Section 2679, Title 28 U.S.C.A., provides in pertinent parts as follows:

 
"(b) The remedy by suit against the United States as provided by section 1346(b) of this title for damage to property or for personal injury, including death, resulting from the operation by any employee of the Government of any motor vehicle while acting within the scope of his office or employment, shall hereafter be exclusive of any other civil action or proceeding by reason of the same subject matter against the employee or his estate whose act or omission gave rise to the claim.
 
* * * * * *
 
"(d) Upon a certification by the Attorney General that the defendant employee was acting within the scope of his employment at the time of the incident out of which the suit arose, any such civil action or proceeding commenced in a State court shall be removed without bond at any time before trial by the Attorney General to the district court of the United States for the district and division embracing the place wherein it is pending and the proceedings deemed a tort action brought against the *288 United States under the provisions of this title and all references thereto. * * *"

That the action against defendant Charles Rakers is one which is removable under the statute hereinabove set out is clear; and, accordingly, the Court finds that the cause of action was properly removed to this Court.

The Court has been unable to find any case directly in point which has been called upon to interpret Section 2679, Title 28 U.S.C.A., as concerns the facts here presented; nor has any case been cited.

The Court must, accordingly, look to other statutory enactments in order to determine the probable intent of the Congress in enacting the statute.

Under the provisions of Section 1441 (c), Title 28 U.S.C.A., the federal district courts are granted a measure of discretion to determine whether under certain circumstances causes, although not otherwise removable, should be tried with causes which are removable when they are joined with such removable causes, or whether the Court should remand all matters not otherwise within its original jurisdiction.

Section 1441(c) provides as follows:

 
"Whenever a separate and independent claim or cause of action, which would be removable if sued upon alone, is joined with one or more otherwise non-removable claims or causes of action, the entire case may be removed and the district court may determine all issues therein, or, in its discretion, may remand all matters not otherwise within its original jurisdiction."
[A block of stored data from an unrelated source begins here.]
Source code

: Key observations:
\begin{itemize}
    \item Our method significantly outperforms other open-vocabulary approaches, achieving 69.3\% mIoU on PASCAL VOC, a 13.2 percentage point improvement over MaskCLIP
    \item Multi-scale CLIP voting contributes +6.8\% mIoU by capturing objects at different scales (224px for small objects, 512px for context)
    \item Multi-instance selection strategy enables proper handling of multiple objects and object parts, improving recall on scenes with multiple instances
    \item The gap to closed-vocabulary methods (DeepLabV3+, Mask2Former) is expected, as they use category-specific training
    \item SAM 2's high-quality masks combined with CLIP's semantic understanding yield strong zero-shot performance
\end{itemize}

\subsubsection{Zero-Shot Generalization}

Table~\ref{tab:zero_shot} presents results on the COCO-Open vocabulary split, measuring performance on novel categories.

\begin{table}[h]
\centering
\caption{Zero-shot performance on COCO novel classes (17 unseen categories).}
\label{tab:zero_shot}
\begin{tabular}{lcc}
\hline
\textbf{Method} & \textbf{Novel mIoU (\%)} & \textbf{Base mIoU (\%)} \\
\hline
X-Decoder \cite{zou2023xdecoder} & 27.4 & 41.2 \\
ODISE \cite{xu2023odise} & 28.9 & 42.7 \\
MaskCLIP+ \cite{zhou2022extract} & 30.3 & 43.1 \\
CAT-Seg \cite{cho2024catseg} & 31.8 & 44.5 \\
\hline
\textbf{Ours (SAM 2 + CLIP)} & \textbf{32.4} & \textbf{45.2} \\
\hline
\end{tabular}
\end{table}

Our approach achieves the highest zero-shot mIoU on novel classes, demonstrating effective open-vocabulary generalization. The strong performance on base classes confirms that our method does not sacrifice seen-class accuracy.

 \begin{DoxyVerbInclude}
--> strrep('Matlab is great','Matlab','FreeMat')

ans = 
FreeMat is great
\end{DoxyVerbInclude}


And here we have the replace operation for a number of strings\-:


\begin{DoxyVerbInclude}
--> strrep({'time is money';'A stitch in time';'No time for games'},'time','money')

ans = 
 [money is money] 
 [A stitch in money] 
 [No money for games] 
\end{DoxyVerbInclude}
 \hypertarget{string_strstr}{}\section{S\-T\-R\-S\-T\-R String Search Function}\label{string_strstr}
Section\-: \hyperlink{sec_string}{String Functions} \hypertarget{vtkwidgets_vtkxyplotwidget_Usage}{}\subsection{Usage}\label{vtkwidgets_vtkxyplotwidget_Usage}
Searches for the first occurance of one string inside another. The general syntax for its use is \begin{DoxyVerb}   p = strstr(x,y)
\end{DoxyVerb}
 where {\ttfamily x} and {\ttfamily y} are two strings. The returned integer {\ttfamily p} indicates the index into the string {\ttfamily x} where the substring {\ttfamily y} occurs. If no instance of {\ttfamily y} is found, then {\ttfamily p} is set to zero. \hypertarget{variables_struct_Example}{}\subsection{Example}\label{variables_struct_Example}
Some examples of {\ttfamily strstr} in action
The Court is of the opinion that this entire cause, both as to the government employee and as to the non-government employee, was properly removed to this Court. It is further of the opinion that where, as here, a cause of action not otherwise removable is joined with a removable cause of action, then it behooves the court to determine whether justice may more properly be served by retaining jurisdiction of the entire matter or by remanding to the state courts for their determination those matters which would not be removable if sued upon alone. The Court finds that since this cause was properly removed to this Court and since the cause must be tried by the Court as to one of the defendants, the ends of justice may more properly be served by the Court retaining jurisdiction of the entire matter and determining all of the issues at one trial rather than by imposing upon the plaintiffs the necessity of two separate trials and causing the unnecessary expense of duplicate trials.

The Court will exercise its discretion in this matter and retain jurisdiction of the entire cause.

The motion to remand of defendant Thomas Huffman, Administrator of the Estate of Bobbie Lou Huffman, deceased, will be denied.